#### Material for the task ####
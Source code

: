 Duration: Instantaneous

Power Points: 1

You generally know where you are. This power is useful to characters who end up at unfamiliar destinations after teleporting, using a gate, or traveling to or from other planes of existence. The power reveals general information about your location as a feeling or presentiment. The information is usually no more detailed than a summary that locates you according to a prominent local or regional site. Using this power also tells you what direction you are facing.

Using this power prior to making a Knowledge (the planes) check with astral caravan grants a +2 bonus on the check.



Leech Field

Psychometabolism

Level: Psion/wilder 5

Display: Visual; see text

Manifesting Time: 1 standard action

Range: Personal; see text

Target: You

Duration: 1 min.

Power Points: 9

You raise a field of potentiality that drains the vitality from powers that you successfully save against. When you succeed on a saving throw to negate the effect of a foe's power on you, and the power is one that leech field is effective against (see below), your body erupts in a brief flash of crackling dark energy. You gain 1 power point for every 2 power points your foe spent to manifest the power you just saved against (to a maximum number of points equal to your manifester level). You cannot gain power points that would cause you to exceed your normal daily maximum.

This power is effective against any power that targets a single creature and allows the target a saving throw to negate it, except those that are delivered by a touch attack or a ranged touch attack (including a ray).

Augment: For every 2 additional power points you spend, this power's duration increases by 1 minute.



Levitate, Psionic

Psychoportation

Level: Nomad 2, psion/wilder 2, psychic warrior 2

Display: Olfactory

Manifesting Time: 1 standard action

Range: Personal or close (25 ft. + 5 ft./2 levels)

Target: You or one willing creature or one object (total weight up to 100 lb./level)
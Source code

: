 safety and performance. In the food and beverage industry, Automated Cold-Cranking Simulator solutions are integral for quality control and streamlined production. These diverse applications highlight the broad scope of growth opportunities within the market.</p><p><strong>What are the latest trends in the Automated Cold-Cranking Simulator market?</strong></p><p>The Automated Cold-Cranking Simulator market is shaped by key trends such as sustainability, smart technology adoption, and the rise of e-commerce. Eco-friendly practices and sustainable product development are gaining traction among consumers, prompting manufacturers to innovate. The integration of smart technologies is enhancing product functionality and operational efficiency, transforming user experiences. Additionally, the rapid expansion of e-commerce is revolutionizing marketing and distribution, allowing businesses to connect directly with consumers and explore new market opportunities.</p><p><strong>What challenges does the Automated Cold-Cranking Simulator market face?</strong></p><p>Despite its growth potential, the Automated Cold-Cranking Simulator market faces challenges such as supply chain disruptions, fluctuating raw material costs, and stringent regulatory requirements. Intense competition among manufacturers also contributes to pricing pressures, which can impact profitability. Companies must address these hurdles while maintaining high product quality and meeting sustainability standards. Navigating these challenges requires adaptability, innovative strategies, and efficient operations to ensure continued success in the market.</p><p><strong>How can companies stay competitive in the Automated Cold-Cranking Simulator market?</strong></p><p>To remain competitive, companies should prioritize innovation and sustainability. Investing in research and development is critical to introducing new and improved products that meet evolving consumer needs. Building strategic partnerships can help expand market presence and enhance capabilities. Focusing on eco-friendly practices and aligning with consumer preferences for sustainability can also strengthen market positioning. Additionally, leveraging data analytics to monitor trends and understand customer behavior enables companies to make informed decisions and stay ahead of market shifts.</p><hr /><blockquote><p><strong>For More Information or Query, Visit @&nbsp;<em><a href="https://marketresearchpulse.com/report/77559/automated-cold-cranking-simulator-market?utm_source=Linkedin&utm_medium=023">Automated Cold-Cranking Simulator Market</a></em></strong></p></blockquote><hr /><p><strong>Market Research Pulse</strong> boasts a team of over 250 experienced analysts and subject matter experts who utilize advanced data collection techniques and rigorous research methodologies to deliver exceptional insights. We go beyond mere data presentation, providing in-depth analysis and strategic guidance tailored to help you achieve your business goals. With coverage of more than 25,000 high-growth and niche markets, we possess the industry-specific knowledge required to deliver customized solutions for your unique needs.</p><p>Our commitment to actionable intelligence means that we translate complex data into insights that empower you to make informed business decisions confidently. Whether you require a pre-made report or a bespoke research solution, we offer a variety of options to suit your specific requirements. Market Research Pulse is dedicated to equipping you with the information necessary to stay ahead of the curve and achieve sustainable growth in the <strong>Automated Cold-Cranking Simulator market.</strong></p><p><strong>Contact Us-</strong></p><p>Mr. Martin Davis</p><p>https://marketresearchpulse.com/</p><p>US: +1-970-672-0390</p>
####
◆ **Required action**:
When you answer, return each line of the material exactly as it was written.

◆ **Finished exercise**:
Source code

: Duration: Instantaneous

Power Points: 1

You generally know where you are. This power is useful to characters who end up at unfamiliar destinations after teleporting, using a gate, or traveling to or from other planes of existence. The power reveals general information about your location as a feeling or presentiment. The information is usually no more detailed than a summary that locates you according to a prominent local or regional site. Using this power also tells you what direction you are facing.

Using this power prior to making a Knowledge (the planes) check with astral caravan grants a +2 bonus on the check.



Leech Field

Psychometabolism

Level: Psion/wilder 5

Display: Visual; see text

Manifesting Time: 1 standard action

Range: Personal; see text

Target: You

Duration: 1 min.

Power Points: 9

You raise a field of potentiality that drains the vitality from powers that you successfully save against. When you succeed on a saving throw to negate the effect of a foe's power on you, and the power is one that leech field is effective against (see below), your body erupts in a brief flash of crackling dark energy. You gain 1 power point for every 2 power points your foe spent to manifest the power you just saved against (to a maximum number of points equal to your manifester level). You cannot gain power points that would cause you to exceed your normal daily maximum.

This power is effective against any power that targets a single creature and allows the target a saving throw to negate it, except those that are delivered by a touch attack or a ranged touch attack (including a ray).

Augment: For every 2 additional power points you spend, this power's duration increases by 1 minute.



Levitate, Psionic

Psychoportation

Level: Nomad 2, psion/wilder 2, psychic warrior 2

Display: Olfactory

Manifesting Time: 1 standard action

Range: Personal or close (25 ft. + 5 ft./2 levels)

Target: You or one willing creature or one object (total weight up to 100 lb./level)
Source code

: safety and performance. In the food and beverage industry, Automated Cold-Cranking Simulator solutions are integral for quality control and streamlined production. These diverse applications highlight the broad scope of growth opportunities within the market.</p><p><strong>What are the latest trends in the Automated Cold-Cranking Simulator market?</strong></p><p>The Automated Cold-Cranking Simulator market is shaped by key trends such as sustainability, smart technology adoption, and the rise of e-commerce. Eco-friendly practices and sustainable product development are gaining traction among consumers, prompting manufacturers to innovate. The integration of smart technologies is enhancing product functionality and operational efficiency, transforming user experiences. Additionally, the rapid expansion of e-commerce is revolutionizing marketing and distribution, allowing businesses to connect directly with consumers and explore new market opportunities.</p><p><strong>What challenges does the Automated Cold-Cranking Simulator market face?</strong></p><p>Despite its growth potential, the Automated Cold-Cranking Simulator market faces challenges such as supply chain disruptions, fluctuating raw material costs, and stringent regulatory requirements. Intense competition among manufacturers also contributes to pricing pressures, which can impact profitability. Companies must address these hurdles while maintaining high product quality and meeting sustainability standards. Navigating these challenges requires adaptability, innovative strategies, and efficient operations to ensure continued success in the market.</p><p><strong>How can companies stay competitive in the Automated Cold-Cranking Simulator market?</strong></p><p>To remain competitive, companies should prioritize innovation and sustainability. Investing in research and development is critical to introducing new and improved products that meet evolving consumer needs. Building strategic partnerships can help expand market presence and enhance capabilities. Focusing on eco-friendly practices and aligning with consumer preferences for sustainability can also strengthen market positioning. Additionally, leveraging data analytics to monitor trends and understand customer behavior enables companies to make informed decisions and stay ahead of market shifts.</p><hr /><blockquote><p><strong>For More Information or Query, Visit @&nbsp;<em><a href="https://marketresearchpulse.com/report/77559/automated-cold-cranking-simulator-market?utm_source=Linkedin&utm_medium=023">Automated Cold-Cranking Simulator Market</a></em></strong></p></blockquote><hr /><p><strong>Market Research Pulse</strong> boasts a team of over 250 experienced analysts and subject matter experts who utilize advanced data collection techniques and rigorous research methodologies to deliver exceptional insights. We go beyond mere data presentation, providing in-depth analysis and strategic guidance tailored to help you achieve your business goals. With coverage of more than 25,000 high-growth and niche markets, we possess the industry-specific knowledge required to deliver customized solutions for your unique needs.</p><p>Our commitment to actionable intelligence means that we translate complex data into insights that empower you to make informed business decisions confidently. Whether you require a pre-made report or a bespoke research solution, we offer a variety of options to suit your specific requirements. Market Research Pulse is dedicated to equipping you with the information necessary to stay ahead of the curve and achieve sustainable growth in the <strong>Automated Cold-Cranking Simulator market.</strong></p><p><strong>Contact Us-</strong></p><p>Mr. Martin Davis</p><p>https://marketresearchpulse.com/</p><p>US: +1-970-672-0390</p>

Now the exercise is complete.